Required work >> Whenever the word "cultura" turns up in a line below, that line should be copied.

Data excerpts

▬▬▬▬▬▬

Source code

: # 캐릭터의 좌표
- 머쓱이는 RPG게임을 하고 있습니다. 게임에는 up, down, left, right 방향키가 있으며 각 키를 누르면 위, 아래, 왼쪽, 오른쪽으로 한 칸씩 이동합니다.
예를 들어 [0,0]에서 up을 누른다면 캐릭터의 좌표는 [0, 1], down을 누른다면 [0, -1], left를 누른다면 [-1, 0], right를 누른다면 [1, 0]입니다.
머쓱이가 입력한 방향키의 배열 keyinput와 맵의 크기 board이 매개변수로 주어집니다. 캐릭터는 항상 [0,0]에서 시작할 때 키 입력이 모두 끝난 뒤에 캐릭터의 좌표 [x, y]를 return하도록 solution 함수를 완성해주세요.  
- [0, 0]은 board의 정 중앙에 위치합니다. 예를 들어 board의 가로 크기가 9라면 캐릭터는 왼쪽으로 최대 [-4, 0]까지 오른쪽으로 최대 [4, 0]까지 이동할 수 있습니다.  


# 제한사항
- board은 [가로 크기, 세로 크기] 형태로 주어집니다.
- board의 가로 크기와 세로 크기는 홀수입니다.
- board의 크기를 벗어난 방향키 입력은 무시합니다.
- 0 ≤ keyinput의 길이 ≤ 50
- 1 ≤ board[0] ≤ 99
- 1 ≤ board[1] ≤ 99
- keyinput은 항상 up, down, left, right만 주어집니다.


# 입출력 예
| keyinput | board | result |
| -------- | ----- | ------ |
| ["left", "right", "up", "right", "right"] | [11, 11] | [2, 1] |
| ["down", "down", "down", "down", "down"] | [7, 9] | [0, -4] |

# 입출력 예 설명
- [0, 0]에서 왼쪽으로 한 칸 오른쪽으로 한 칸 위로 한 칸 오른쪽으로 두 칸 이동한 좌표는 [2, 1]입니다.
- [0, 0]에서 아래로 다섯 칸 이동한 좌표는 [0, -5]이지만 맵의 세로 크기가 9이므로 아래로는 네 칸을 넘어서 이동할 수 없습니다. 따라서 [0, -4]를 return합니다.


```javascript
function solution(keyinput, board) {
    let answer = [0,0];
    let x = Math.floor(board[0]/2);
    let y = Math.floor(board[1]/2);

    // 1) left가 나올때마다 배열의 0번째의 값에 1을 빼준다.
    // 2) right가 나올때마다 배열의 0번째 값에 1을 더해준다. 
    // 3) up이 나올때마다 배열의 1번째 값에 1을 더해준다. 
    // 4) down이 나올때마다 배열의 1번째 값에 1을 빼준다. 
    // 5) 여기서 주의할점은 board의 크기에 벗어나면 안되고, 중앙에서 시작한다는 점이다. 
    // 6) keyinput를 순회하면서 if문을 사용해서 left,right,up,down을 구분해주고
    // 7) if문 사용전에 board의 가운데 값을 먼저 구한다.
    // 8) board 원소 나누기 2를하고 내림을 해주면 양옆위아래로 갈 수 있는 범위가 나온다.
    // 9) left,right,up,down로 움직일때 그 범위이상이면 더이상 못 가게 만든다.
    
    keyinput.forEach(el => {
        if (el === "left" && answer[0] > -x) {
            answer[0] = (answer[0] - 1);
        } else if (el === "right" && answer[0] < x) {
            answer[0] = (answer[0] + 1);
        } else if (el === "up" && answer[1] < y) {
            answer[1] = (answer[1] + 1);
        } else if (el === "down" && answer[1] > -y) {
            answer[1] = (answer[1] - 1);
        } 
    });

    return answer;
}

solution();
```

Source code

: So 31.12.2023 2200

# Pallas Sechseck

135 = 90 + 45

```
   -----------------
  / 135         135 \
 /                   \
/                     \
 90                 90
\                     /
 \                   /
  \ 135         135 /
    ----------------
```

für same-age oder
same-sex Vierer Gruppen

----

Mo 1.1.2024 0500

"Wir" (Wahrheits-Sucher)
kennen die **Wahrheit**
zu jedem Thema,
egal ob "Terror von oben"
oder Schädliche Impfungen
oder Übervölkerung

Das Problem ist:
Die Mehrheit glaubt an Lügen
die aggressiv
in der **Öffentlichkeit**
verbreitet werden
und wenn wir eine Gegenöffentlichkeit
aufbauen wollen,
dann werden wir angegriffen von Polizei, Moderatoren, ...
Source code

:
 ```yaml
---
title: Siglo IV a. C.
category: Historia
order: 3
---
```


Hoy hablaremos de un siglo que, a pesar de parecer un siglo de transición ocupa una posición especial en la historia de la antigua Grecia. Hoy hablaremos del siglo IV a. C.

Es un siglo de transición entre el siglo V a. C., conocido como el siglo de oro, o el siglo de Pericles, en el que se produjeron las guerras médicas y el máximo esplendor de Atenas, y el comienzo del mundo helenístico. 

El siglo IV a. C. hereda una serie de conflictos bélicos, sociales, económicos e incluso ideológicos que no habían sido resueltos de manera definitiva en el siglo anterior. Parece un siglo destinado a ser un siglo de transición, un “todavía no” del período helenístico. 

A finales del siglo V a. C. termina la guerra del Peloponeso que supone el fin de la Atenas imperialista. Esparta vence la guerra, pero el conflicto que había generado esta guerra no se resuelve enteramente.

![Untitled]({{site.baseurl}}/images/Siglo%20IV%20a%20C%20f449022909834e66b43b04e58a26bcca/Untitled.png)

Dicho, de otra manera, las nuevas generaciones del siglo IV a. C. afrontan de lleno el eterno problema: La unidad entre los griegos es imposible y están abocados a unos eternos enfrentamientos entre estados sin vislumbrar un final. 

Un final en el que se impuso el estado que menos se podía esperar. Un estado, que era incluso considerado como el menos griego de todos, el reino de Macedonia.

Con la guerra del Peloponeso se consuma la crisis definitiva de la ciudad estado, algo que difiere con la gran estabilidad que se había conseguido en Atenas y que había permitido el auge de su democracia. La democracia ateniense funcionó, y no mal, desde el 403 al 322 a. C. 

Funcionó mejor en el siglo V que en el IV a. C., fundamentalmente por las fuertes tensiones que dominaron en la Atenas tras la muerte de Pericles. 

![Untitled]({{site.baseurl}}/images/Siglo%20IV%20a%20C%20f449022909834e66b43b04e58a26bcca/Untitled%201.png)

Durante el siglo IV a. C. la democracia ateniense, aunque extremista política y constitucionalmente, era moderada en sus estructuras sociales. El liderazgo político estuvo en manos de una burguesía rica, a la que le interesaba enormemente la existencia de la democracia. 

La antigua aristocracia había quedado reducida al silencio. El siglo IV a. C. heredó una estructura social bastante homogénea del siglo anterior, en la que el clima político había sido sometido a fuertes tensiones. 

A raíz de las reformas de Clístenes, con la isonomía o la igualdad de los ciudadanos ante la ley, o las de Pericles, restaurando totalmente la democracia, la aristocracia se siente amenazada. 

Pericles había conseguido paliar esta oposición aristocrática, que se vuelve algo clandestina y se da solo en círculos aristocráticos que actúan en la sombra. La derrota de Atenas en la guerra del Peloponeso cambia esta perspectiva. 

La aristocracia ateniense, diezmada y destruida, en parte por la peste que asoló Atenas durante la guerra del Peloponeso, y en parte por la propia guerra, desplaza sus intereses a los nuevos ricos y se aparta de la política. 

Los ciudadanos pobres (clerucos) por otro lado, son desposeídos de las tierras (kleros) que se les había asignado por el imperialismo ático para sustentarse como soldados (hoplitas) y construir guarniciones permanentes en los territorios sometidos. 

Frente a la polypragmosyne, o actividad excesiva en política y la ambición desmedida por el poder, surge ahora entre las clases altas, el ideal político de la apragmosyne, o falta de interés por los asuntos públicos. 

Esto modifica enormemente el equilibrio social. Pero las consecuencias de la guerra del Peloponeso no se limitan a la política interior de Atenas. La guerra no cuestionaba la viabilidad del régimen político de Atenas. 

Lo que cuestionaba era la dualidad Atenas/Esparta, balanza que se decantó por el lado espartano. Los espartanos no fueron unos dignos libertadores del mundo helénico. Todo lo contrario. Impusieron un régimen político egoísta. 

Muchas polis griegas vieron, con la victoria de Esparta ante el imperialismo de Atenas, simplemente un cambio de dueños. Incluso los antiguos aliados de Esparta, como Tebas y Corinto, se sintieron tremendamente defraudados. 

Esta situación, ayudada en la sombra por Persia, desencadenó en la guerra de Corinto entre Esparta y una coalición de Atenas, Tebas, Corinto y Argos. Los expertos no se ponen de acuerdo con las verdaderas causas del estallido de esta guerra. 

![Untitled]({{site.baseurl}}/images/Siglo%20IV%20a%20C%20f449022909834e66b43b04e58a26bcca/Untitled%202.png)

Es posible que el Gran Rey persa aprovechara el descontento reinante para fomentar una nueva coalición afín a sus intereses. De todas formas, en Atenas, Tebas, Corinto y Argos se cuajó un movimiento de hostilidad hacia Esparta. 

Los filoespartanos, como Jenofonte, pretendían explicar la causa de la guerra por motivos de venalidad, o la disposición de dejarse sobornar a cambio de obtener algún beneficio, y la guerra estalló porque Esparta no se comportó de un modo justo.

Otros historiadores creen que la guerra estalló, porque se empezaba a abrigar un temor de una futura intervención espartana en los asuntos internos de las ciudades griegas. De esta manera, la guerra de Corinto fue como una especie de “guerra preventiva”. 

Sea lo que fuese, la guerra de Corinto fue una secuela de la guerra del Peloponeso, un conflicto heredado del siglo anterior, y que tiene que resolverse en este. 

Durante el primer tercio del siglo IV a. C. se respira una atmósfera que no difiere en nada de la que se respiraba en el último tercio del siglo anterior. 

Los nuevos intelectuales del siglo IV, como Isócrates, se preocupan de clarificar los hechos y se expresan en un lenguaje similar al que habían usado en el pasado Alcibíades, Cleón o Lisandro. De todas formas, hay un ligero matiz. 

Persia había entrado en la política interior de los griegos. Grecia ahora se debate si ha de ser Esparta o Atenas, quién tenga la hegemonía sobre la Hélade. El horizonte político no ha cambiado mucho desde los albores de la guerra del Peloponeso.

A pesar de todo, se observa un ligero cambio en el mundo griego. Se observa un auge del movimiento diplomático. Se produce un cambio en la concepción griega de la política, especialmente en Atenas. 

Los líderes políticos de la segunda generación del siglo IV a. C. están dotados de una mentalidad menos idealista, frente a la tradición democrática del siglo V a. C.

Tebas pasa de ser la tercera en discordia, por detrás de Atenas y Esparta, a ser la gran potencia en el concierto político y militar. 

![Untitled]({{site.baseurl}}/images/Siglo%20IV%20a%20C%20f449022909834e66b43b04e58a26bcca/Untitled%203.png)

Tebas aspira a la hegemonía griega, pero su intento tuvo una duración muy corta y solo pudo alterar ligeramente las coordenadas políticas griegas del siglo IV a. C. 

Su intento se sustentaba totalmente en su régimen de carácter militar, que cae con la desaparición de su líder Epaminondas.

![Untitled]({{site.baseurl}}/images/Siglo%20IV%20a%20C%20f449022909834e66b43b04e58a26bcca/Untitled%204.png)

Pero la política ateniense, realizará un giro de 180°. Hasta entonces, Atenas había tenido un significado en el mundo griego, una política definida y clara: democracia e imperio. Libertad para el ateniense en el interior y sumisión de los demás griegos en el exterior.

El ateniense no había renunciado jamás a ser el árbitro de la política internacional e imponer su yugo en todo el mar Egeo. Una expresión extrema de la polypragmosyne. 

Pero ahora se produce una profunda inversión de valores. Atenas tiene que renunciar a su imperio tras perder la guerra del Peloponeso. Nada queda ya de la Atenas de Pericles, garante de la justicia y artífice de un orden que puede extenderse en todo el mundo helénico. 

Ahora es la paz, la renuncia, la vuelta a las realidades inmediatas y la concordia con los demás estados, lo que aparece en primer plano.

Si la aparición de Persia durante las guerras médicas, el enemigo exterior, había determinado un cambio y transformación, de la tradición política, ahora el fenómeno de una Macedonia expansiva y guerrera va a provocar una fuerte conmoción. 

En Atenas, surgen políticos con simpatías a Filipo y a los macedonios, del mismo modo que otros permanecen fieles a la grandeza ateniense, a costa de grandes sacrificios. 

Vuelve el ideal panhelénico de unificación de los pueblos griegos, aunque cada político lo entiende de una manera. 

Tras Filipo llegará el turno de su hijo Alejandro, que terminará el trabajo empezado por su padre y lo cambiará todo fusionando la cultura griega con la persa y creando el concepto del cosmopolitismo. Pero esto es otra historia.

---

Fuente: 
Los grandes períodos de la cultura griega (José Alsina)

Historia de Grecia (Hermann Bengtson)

▬▬▬▬▬▬

Response below >>
Tras Filipo llegará el turno de su hijo Alejandro, que terminará el trabajo empezado por su padre y lo cambiará todo fusionando la cultura griega con la persa y creando el concepto del cosmopolitismo. Pero esto es otra historia.
Los grandes períodos de la cultura griega (José Alsina)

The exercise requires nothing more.